At one point, Scudder turned down a $9 million offer for the company because the buyer would not guarantee her employees' jobs. In 1957, she sold her firm to Signal Oil & Gas with a $6 million offer from a buyer who guaranteed job security for her workforce. The new company was called Laura Scudder Inc. She continued to run the company until her death in 1959.

===Post-Laura===
In 1962, Signal sold Laura Scudders to PET Milk Company. In 1983, it was spun out to an investor group, becoming again independent. In 1987, Laura Scudder Inc. was sold to Borden, Inc. for $100 million. Annual sales for the chipmaker were $126 million in 1986. To avoid union issues, Borden closed all California plants of Laura Scudder Inc. only a year later. Borden's overall culture of mismanagement, incurrence of excessive debt to finance numerous acquisitions, and several restructurings in 1993, led Borden to sell what remained of Laura Scudder for less than $16.7 million. The buyer, G.F. Industries, Inc.'s Granny Goose subsidiary, was already in trouble, and was put up for sale in January 1995. In 2009, Snack Alliance, Inc. licensed from The Laura Scudder's Company, LLC the rights to produce and market potato chips under the Laura Scudder's brand.

According to The J.M. Smucker Company website, the Laura Scudder's Natural Peanut Butter business was acquired by Smucker's from BAMA Foods Inc. in December 1994. In 2009, Smucker's marketed the Laura Scudder's brand of natural peanut butter on the west coast. According to a March 31, 2010, announcement, Snack Alliance, Inc. was acquired by Shearers Foods Inc., a manufacturer of competing salty snacks in different regions of North America.
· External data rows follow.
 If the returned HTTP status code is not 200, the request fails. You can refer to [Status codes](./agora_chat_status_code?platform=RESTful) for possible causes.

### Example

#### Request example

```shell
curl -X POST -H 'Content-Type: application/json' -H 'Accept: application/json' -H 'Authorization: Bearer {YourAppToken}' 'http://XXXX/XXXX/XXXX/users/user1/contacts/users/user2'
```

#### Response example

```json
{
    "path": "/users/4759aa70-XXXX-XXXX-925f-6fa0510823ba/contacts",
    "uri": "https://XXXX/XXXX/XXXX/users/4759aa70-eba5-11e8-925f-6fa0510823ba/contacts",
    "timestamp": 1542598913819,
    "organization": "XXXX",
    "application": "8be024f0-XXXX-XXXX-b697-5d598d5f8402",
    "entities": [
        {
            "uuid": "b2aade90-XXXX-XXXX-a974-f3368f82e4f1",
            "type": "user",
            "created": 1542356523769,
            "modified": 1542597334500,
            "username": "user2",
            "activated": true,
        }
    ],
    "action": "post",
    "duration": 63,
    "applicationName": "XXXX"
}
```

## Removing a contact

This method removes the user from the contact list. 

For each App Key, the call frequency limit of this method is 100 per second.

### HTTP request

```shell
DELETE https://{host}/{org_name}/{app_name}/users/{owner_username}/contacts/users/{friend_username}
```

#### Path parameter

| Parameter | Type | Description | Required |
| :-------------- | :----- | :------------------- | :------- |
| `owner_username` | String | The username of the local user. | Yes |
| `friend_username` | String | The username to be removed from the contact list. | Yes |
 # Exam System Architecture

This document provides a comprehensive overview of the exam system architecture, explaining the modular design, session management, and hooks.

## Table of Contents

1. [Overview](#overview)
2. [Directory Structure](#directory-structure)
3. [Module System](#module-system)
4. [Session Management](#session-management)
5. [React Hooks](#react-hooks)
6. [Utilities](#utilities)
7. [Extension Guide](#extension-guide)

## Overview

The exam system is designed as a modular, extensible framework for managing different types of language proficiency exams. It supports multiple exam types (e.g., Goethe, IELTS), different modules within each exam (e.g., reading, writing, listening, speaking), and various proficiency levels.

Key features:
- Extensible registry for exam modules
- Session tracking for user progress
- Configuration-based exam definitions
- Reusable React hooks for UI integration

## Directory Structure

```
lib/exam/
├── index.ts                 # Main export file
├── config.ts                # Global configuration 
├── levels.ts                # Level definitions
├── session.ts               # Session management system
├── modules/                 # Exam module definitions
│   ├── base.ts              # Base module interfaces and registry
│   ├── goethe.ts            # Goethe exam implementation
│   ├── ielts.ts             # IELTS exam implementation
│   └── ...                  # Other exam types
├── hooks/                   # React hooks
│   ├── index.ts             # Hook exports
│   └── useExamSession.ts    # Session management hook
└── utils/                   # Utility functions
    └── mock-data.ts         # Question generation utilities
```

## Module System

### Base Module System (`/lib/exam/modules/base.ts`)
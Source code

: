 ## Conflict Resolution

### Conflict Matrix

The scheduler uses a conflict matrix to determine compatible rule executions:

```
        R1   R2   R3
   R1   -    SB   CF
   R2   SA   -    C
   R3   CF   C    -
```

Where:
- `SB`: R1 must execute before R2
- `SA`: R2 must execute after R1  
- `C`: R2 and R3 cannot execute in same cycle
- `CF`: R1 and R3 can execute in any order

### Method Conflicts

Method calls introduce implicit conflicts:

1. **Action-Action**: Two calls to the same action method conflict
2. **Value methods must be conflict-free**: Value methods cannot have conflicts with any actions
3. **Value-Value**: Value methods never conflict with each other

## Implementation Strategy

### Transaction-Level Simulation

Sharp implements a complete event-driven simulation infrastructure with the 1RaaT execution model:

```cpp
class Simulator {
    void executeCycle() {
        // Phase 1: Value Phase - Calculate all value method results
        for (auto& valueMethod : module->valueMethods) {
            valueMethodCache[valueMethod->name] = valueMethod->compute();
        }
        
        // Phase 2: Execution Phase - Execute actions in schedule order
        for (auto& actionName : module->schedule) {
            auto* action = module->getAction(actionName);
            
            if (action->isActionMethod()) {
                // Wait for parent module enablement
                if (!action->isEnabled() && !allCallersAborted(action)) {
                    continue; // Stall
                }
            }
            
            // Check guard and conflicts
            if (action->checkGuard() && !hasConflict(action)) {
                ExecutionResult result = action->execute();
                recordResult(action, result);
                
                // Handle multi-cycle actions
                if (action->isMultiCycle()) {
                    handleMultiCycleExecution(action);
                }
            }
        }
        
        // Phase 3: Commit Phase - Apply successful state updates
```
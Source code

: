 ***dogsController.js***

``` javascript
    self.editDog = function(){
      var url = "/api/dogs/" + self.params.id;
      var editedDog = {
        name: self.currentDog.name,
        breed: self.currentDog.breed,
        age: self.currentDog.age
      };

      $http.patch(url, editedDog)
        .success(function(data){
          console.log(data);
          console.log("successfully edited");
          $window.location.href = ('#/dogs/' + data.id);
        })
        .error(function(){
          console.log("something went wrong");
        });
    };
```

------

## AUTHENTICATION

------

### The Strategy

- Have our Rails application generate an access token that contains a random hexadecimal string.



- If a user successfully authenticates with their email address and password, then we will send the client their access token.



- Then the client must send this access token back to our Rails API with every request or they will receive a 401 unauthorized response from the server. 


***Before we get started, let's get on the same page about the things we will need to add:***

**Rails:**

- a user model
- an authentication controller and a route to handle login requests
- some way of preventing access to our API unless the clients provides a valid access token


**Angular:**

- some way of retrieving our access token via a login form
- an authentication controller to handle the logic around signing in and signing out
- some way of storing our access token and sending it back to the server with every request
At the same time (2010), it appeared the original Laura Scudder's brand was being actively marketed by a Californian company. These two companies have different packaging for their different Laura Scudder's products, and the Californian company appears to be marketing its products nationwide.

==Legacy==
John Scudder, Laura Scudder's grandson, created a television documentary called Laura to honor his grandmother. It was completed in 1989 but only broadcast in 2007, because one of her daughters did not want anything made about her. After she died, the documentary was shown on the southern California public television station KOCE.

Laura Scudder's Papers and the Women's Studies Scholarship is at Chapman University. Laura Scudder Program Series is at the Bruggemeyer Library, in Monterey Park. with donations from the Laura Scudder Foundation.